In a video obtained by the BBC, two young boys in grey uniforms can be seen on a stage surrounded by hundreds of people as they receive their sentence for the “horrible” crime of watching and distributing K-dramas from the “puppet” South Korean regime. All manner of South Korean entertainment, including television programs, is forbidden in South Korea, and according to a law enacted by the Hermit Kingdom in 2020, watching or distributing South Korean entertainment is punishable by serious prison time or even death. But some people are still willing to risk their lives for a glimpse into the neighboring country.

“The rotten puppet regime’s culture has spread even to teenagers,” a narrator says in reference to South Korea. “They are just 16 years old, but they ruined their own future.”

It’s a devastating sentence for two teenagers, especially considering their “crime,” but they can technically consider themselves lucky. According to a North Korean defector who agreed to talk to the BBC, he was forced to watch a 22-year-old man get shot by a firing squad for listening to South Korean music and sharing it with his friend.

Interstingly, when getting caught watching American entertainment, you can get out of it with a small bribe, but getting caught in South Korean programs is infinitely worse.

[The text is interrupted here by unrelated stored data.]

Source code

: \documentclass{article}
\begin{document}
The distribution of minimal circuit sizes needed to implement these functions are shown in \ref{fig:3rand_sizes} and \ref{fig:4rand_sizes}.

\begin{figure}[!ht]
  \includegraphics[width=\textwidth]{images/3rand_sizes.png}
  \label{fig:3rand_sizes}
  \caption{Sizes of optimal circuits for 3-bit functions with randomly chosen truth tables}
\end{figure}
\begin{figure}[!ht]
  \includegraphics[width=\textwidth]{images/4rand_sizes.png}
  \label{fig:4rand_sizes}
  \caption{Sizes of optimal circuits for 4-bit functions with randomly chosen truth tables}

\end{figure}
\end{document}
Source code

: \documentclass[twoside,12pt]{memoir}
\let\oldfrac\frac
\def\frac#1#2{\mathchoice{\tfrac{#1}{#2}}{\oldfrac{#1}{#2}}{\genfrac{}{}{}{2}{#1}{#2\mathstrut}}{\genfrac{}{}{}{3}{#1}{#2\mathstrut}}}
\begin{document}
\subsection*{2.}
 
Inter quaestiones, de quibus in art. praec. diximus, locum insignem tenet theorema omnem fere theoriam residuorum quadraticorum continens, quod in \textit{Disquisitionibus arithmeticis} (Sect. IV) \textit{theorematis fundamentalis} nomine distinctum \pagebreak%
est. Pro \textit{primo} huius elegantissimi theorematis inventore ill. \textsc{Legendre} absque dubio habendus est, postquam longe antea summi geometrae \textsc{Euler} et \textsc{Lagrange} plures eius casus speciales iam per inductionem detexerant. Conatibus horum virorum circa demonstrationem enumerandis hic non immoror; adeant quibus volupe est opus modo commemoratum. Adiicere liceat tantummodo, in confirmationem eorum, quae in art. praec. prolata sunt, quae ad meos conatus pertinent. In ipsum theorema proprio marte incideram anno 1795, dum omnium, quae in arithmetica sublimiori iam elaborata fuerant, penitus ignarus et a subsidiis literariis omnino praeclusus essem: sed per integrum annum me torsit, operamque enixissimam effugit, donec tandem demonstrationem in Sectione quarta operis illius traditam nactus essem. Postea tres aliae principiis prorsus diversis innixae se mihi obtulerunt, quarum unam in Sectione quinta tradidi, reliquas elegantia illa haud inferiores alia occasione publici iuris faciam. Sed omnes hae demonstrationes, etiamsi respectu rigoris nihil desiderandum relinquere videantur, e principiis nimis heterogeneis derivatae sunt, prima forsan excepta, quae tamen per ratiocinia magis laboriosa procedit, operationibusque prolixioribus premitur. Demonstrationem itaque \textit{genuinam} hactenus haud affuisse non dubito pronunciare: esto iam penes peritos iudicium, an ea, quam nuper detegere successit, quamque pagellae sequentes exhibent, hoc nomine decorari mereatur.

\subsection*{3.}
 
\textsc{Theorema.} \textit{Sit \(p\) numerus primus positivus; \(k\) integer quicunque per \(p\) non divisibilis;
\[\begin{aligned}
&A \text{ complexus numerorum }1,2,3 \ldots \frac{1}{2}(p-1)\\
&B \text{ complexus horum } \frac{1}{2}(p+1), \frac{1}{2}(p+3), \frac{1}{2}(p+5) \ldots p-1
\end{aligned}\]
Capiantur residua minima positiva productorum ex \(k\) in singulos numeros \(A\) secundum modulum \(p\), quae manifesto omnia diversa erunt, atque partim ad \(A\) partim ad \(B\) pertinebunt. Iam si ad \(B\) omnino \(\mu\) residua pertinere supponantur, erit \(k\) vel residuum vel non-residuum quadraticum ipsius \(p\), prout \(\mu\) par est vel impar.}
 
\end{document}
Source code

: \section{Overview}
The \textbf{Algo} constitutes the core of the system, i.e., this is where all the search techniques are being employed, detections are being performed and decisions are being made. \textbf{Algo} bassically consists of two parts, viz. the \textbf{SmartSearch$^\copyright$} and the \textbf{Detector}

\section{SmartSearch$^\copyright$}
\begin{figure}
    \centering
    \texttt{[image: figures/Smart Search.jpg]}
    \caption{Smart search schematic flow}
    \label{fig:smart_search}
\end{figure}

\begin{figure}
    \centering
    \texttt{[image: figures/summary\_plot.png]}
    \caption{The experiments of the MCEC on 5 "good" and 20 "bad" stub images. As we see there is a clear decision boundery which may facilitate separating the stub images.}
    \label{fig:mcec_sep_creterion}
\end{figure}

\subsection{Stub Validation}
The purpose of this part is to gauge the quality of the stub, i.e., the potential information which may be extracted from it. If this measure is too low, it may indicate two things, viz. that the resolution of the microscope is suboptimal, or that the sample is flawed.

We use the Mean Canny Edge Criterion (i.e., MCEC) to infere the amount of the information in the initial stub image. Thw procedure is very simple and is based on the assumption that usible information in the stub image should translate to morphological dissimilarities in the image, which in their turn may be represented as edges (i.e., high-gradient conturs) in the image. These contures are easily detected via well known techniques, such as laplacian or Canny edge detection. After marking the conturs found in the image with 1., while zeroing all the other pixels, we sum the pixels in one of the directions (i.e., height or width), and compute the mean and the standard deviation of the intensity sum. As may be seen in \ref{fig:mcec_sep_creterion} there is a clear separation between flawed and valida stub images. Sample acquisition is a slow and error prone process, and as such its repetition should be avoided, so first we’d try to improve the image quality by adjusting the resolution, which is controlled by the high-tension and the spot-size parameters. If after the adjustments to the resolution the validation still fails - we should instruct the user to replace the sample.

“If you get caught watching an American drama, you can get away with a bribe, but if you watch a Korean drama, you get shot,” a North Korean defector told the BBC. “For North Korean people, Korean dramas are a ‘drug’ that helps them forget their difficult reality.”

 

That’s because K-dramas and anything that risks earning people’s admiration for the South Korean regime is a major threat to the North Korean leadership, so it justifies ruining young people’s lives to set examples for other offenders.

“In North Korea, we learn that South Korea lives much worse than us, but when you watch South Korean dramas, it’s a completely different world. It seems like the North Korean authorities are wary of that,” another North Korean defector said.